I quit sugar: making biofactories that run on waste

(Nanowerk News) Scientists at Macquarie University have found a way to use waste products as yeast feed.
This exciting discovery opens up the possibility of fuelling biofactories without devoting arable land to producing sugars for them, but also because of the larger role methylotrophic organisms play in the environment.
For thousands of years, humans have been using yeast for brewing and baking. More recently, we’ve taken our relationship with one particular yeast, Saccharomyces cerevisiae (S. cereivisiae), to the next level, using it to produce food, fuels, chemicals and pharmaceuticals. Yeast based biomanufacturing is more sustainable than petrochemical refining, but there’s a catch. It needs food – specifically, sugars – to grow. And that means using farmland to feed biofactories instead of to feed people.
Ideally, a biomanufacturing yeast would thrive on something that humans can’t eat. In a paper just published in Nature Communications ("Adaptive laboratory evolution of native methanol assimilation in Saccharomyces cerevisiae"), Dr Monica Espinosa Gomez, and her colleagues have shown that – with help from bioengineering – it can.
Espinosa says, “Microorganisms are being engineered to partially replace petrochemicals; fossil fuels; plant and animal-based food; and even produce entirely new materials such as spider silk, animal-free leather and milk, all using fermentation.
“However, yeast requires sugars from corn or sugarcane to grow and make products.
“This not only makes fermentation expensive and uncompetitive with oil refining, but it also means that production of these next generation bio-products competes with the human food supply by taking up arable land.”
Dr Espinosa was awarded her PhD from Macquarie for this research, as part of a team led by Dr Thomas Williams, a Research Fellow at the ARC Centre of Excellence in Synthetic Biology at Macquarie University, which has engineered the evolution of a previously unknown metabolic network in yeast that allows it to metabolise methanol.

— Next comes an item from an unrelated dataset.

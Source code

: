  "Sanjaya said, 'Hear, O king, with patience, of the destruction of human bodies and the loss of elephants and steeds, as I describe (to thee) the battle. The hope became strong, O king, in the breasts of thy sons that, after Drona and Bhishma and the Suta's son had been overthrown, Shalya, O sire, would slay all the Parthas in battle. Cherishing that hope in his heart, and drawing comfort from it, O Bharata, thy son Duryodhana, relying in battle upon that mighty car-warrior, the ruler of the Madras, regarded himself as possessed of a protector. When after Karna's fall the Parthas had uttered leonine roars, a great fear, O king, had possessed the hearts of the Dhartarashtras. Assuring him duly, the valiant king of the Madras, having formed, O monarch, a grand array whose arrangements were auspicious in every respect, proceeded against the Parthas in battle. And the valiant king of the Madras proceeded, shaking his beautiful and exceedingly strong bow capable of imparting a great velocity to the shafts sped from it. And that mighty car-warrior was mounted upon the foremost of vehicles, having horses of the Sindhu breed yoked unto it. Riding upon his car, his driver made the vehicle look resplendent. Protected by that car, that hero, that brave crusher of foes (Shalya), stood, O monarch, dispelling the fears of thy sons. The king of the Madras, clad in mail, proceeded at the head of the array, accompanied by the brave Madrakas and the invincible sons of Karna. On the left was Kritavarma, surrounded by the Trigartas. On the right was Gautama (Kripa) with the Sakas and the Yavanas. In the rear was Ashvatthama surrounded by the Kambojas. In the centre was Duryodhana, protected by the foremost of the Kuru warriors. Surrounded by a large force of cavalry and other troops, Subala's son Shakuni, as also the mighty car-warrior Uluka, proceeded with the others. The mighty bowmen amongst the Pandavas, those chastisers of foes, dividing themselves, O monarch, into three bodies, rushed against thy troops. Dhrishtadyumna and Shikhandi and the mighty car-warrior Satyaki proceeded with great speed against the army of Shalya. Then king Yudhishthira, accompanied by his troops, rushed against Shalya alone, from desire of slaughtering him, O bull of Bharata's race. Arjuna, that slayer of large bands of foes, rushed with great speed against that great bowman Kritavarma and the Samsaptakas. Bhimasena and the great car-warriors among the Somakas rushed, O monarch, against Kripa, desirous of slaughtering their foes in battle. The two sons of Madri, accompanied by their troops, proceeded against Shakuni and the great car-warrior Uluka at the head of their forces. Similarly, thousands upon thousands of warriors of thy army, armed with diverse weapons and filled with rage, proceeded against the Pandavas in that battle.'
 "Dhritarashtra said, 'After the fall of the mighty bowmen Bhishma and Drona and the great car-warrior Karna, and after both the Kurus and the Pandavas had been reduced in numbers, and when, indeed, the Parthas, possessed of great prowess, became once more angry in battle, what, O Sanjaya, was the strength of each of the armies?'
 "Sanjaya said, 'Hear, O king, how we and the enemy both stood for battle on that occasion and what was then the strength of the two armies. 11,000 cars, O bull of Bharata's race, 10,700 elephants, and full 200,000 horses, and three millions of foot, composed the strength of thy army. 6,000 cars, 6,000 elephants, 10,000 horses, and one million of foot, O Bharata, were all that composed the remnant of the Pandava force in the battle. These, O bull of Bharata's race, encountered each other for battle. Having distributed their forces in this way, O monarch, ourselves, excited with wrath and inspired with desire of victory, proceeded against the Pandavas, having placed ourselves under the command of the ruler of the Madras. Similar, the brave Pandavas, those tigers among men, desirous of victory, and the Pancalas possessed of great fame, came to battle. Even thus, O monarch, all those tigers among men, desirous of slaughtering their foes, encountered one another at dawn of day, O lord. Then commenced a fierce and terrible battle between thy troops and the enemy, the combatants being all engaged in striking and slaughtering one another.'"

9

This is particularly appealing, because methanol can be extracted from waste products. It can be produced from natural gas, coal and renewable sources such as municipal waste, biomass and agricultural waste. Because it is a liquid, it is also compatible with the existing fermentation, storage, and transportation infrastructure.
Williams stresses the importance of this. “Our current dependence on fossil fuels is not sustainable. We have finite reserves and there are negative environmental impacts from extraction and use.

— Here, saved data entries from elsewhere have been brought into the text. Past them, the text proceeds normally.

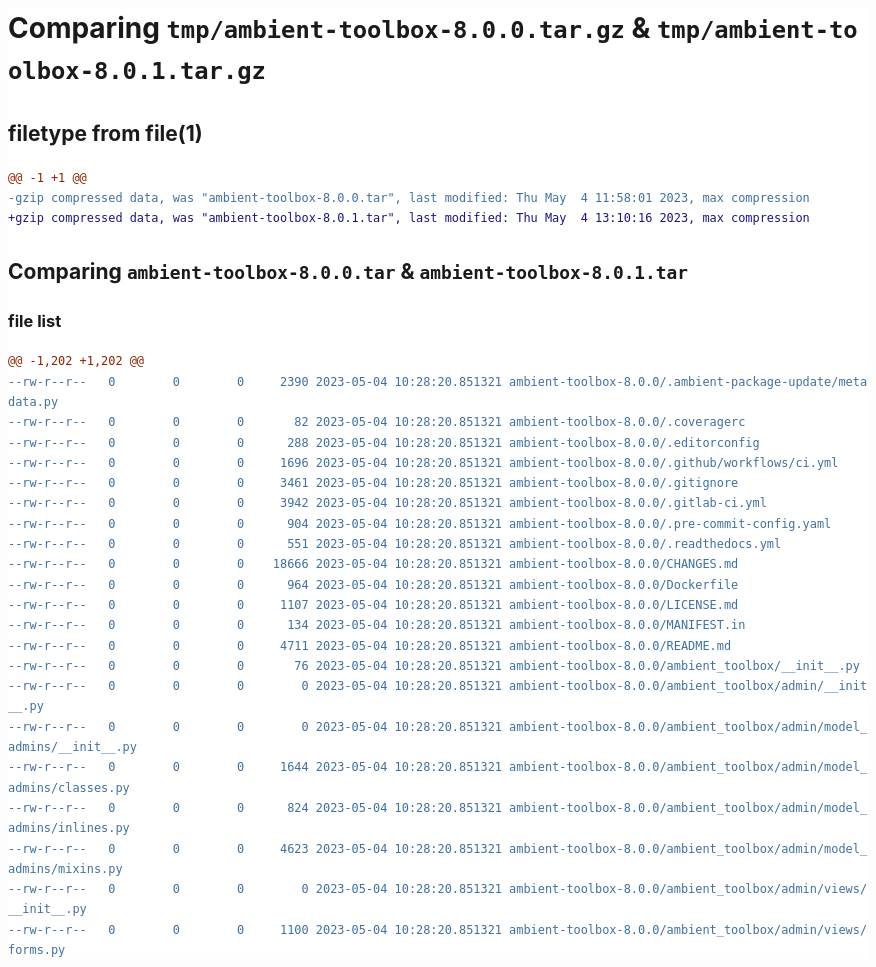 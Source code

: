 # Comparing `tmp/ambient-toolbox-8.0.0.tar.gz` & `tmp/ambient-toolbox-8.0.1.tar.gz`

## filetype from file(1)

```diff
@@ -1 +1 @@
-gzip compressed data, was "ambient-toolbox-8.0.0.tar", last modified: Thu May  4 11:58:01 2023, max compression
+gzip compressed data, was "ambient-toolbox-8.0.1.tar", last modified: Thu May  4 13:10:16 2023, max compression
```

## Comparing `ambient-toolbox-8.0.0.tar` & `ambient-toolbox-8.0.1.tar`

### file list

```diff
@@ -1,202 +1,202 @@
--rw-r--r--   0        0        0     2390 2023-05-04 10:28:20.851321 ambient-toolbox-8.0.0/.ambient-package-update/metadata.py
--rw-r--r--   0        0        0       82 2023-05-04 10:28:20.851321 ambient-toolbox-8.0.0/.coveragerc
--rw-r--r--   0        0        0      288 2023-05-04 10:28:20.851321 ambient-toolbox-8.0.0/.editorconfig
--rw-r--r--   0        0        0     1696 2023-05-04 10:28:20.851321 ambient-toolbox-8.0.0/.github/workflows/ci.yml
--rw-r--r--   0        0        0     3461 2023-05-04 10:28:20.851321 ambient-toolbox-8.0.0/.gitignore
--rw-r--r--   0        0        0     3942 2023-05-04 10:28:20.851321 ambient-toolbox-8.0.0/.gitlab-ci.yml
--rw-r--r--   0        0        0      904 2023-05-04 10:28:20.851321 ambient-toolbox-8.0.0/.pre-commit-config.yaml
--rw-r--r--   0        0        0      551 2023-05-04 10:28:20.851321 ambient-toolbox-8.0.0/.readthedocs.yml
--rw-r--r--   0        0        0    18666 2023-05-04 10:28:20.851321 ambient-toolbox-8.0.0/CHANGES.md
--rw-r--r--   0        0        0      964 2023-05-04 10:28:20.851321 ambient-toolbox-8.0.0/Dockerfile
--rw-r--r--   0        0        0     1107 2023-05-04 10:28:20.851321 ambient-toolbox-8.0.0/LICENSE.md
--rw-r--r--   0        0        0      134 2023-05-04 10:28:20.851321 ambient-toolbox-8.0.0/MANIFEST.in
--rw-r--r--   0        0        0     4711 2023-05-04 10:28:20.851321 ambient-toolbox-8.0.0/README.md
--rw-r--r--   0        0        0       76 2023-05-04 10:28:20.851321 ambient-toolbox-8.0.0/ambient_toolbox/__init__.py
--rw-r--r--   0        0        0        0 2023-05-04 10:28:20.851321 ambient-toolbox-8.0.0/ambient_toolbox/admin/__init__.py
--rw-r--r--   0        0        0        0 2023-05-04 10:28:20.851321 ambient-toolbox-8.0.0/ambient_toolbox/admin/model_admins/__init__.py
--rw-r--r--   0        0        0     1644 2023-05-04 10:28:20.851321 ambient-toolbox-8.0.0/ambient_toolbox/admin/model_admins/classes.py
--rw-r--r--   0        0        0      824 2023-05-04 10:28:20.851321 ambient-toolbox-8.0.0/ambient_toolbox/admin/model_admins/inlines.py
--rw-r--r--   0        0        0     4623 2023-05-04 10:28:20.851321 ambient-toolbox-8.0.0/ambient_toolbox/admin/model_admins/mixins.py
--rw-r--r--   0        0        0        0 2023-05-04 10:28:20.851321 ambient-toolbox-8.0.0/ambient_toolbox/admin/views/__init__.py
--rw-r--r--   0        0        0     1100 2023-05-04 10:28:20.851321 ambient-toolbox-8.0.0/ambient_toolbox/admin/views/forms.py
```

“By-products from fossil fuel combustion include a myriad of toxic air pollutants and CO2, which is the main anthropogenic contributor to climate change.
“These complex environmental problems call for a global effort to move towards bio-economy in which microbial metabolism is used for the conversion of renewable materials into useful products.”
This discovery marks the first step towards engineering methylotrophy in S. cerevisiae. It is also the first time that the yeast’s native ability to metabolise methanol has been observed.